According to a story from the Glasgow Times, David Steed of Paisley, UK, was diagnosed with adrenoleukodystrophy when he was 18 years old. At the time, he didn’t have any symptoms, but was tested after a family member died from it. He’s 50 years old now, and his symptoms first began three years ago. Now, he can’t walk without crutches and suffers from fatigue. Once he was diagnosed, he gave up on the idea of having a family.
Adrenoleukodystrophy is a genetic disease which is linked to the X chromosome. It is most characterized by the accumulation of fatty acids because the enzymes that process them are not functioning normally. This leads to damage of the myelin sheath, an insulating, fatty layer that coats nerve cells and is essential to their function. Adrenoleukodystrophy is caused by mutations that affect the ABCD1 gene. The presentation of this disease varies significantly. This makes the process of diagnosis very difficult in many cases. Some patients have no symptoms, but when they do appear, they often include neurodegeneration, paraparesis, neuropathy, behavioral abnormalities, adrenal insufficiency, and dementia. Symptoms often progress in severity without treatment. Treatment of adrenoleukodystrophy may include gene therapy, stem cell transplant, and changes in diet. These treatments are often only effective in the early stages of the disease. To learn more about adrenoleukodystrophy, click here.

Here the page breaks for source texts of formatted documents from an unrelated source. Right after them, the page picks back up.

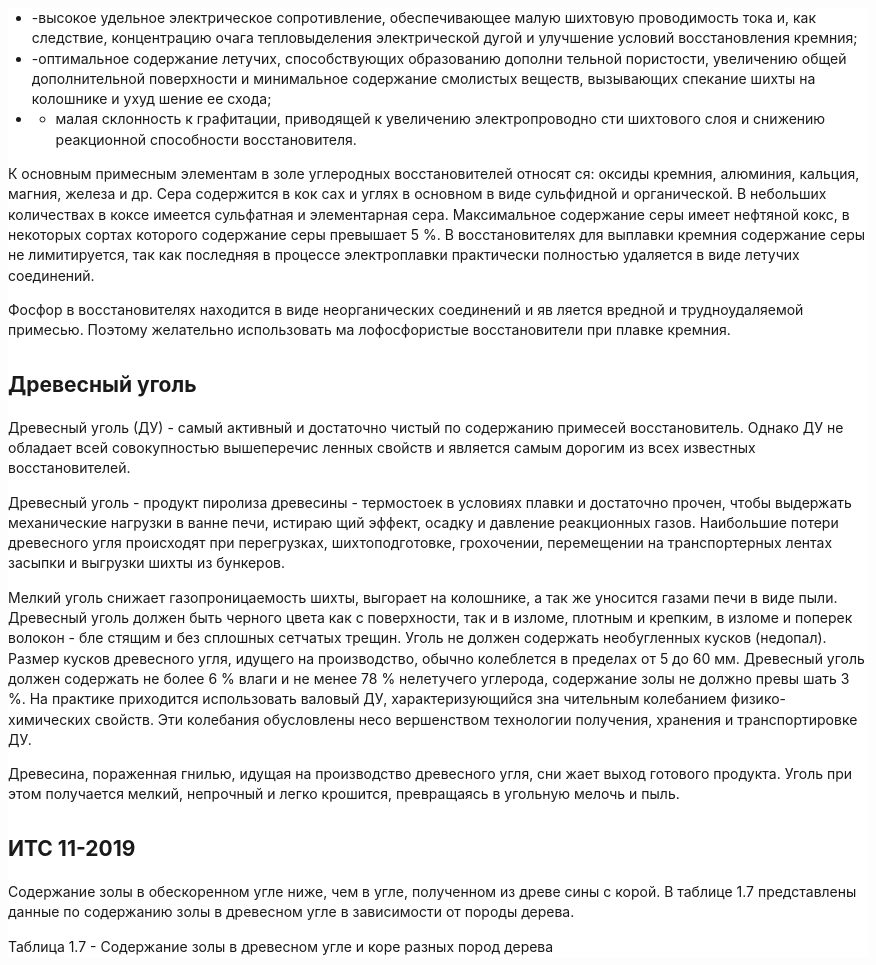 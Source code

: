 - -высокое  удельное  электрическое  сопротивление, обеспечивающее  малую шихтовую  проводимость  тока  и,  как  следствие,  концентрацию  очага  тепловыделения электрической дугой и улучшение условий восстановления кремния;
- -оптимальное  содержание  летучих,  способствующих  образованию  дополни­ тельной  пористости,  увеличению  общей  дополнительной  поверхности  и  минимальное содержание  смолистых  веществ,  вызывающих  спекание  шихты  на  колошнике  и  ухуд­ шение ее схода;
- -   малая  склонность  к  графитации,  приводящей  к увеличению  электропроводно­ сти шихтового слоя и снижению реакционной способности восстановителя.

К основным  примесным элементам в золе углеродных восстановителей относят­ ся:  оксиды  кремния,  алюминия,  кальция,  магния,  железа  и др.  Сера содержится  в  кок­ сах  и  углях  в  основном  в  виде  сульфидной  и  органической.  В  небольших  количествах в  коксе  имеется  сульфатная  и  элементарная  сера.  Максимальное  содержание  серы имеет  нефтяной  кокс,  в  некоторых  сортах  которого  содержание  серы  превышает 5 %. В  восстановителях для  выплавки  кремния  содержание  серы  не  лимитируется,  так как последняя в процессе электроплавки практически полностью удаляется в виде летучих соединений.

Фосфор  в  восстановителях  находится  в  виде  неорганических  соединений  и  яв­ ляется  вредной  и трудноудаляемой  примесью.  Поэтому желательно  использовать ма­ лофосфористые восстановители при плавке кремния.

## Древесный уголь

Древесный  уголь  (ДУ) -   самый  активный  и  достаточно  чистый  по  содержанию примесей  восстановитель.  Однако ДУ  не обладает всей  совокупностью вышеперечис­ ленных свойств и является самым дорогим из всех известных восстановителей.

Древесный уголь -  продукт пиролиза древесины -  термостоек в условиях плавки и достаточно прочен,  чтобы выдержать механические нагрузки в ванне печи,  истираю­ щий  эффект,  осадку  и  давление  реакционных  газов.  Наибольшие  потери  древесного угля происходят при перегрузках, шихтоподготовке, грохочении, перемещении на транспортерных лентах засыпки и выгрузки шихты из бункеров.

Мелкий уголь снижает газопроницаемость шихты,  выгорает на колошнике,  а так­ же уносится газами печи в виде пыли. Древесный уголь должен быть черного цвета как с поверхности,  так и  в изломе,  плотным  и  крепким,  в изломе и  поперек волокон -  бле­ стящим  и  без  сплошных  сетчатых трещин.  Уголь  не должен  содержать  необугленных кусков  (недопал).  Размер  кусков  древесного  угля,  идущего  на  производство,  обычно колеблется  в  пределах  от  5  до  60 мм.  Древесный  уголь  должен  содержать  не  более 6 %  влаги  и  не  менее  78 %  нелетучего  углерода,  содержание золы  не должно  превы­ шать 3 %.  На практике приходится  использовать валовый ДУ,  характеризующийся зна­ чительным колебанием физико-химических свойств.  Эти колебания обусловлены несо­ вершенством технологии получения, хранения и транспортировке ДУ.

Древесина,  пораженная  гнилью,  идущая  на  производство древесного  угля,  сни­ жает выход  готового продукта.  Уголь  при  этом  получается  мелкий,  непрочный  и легко крошится, превращаясь в угольную мелочь и пыль.

## ИТС 11-2019

Содержание золы  в обескоренном  угле  ниже,  чем  в угле,  полученном  из древе­ сины  с  корой.  В  таблице  1.7  представлены  данные  по  содержанию золы  в древесном угле в зависимости от породы дерева.

Таблица 1.7 -  Содержание золы в древесном угле и коре разных пород дерева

The onset of symptoms has also impacted David’s mental health; he now deals with depression.
“I wouldn’t want anyone else to have this condition.” – David
Unfortunately, there isn’t much that David can do about the disease, and his symptoms will progress in severity as he ages. Michael Conway, a 55 year old who also lives with adrenoleukodystrophy, lives just a few miles away. He says he hasn’t been able to sleep well for eight years and suffers from extreme fatigue.
He was surprised to learn that another patient lived so close by as the disease is quite rare.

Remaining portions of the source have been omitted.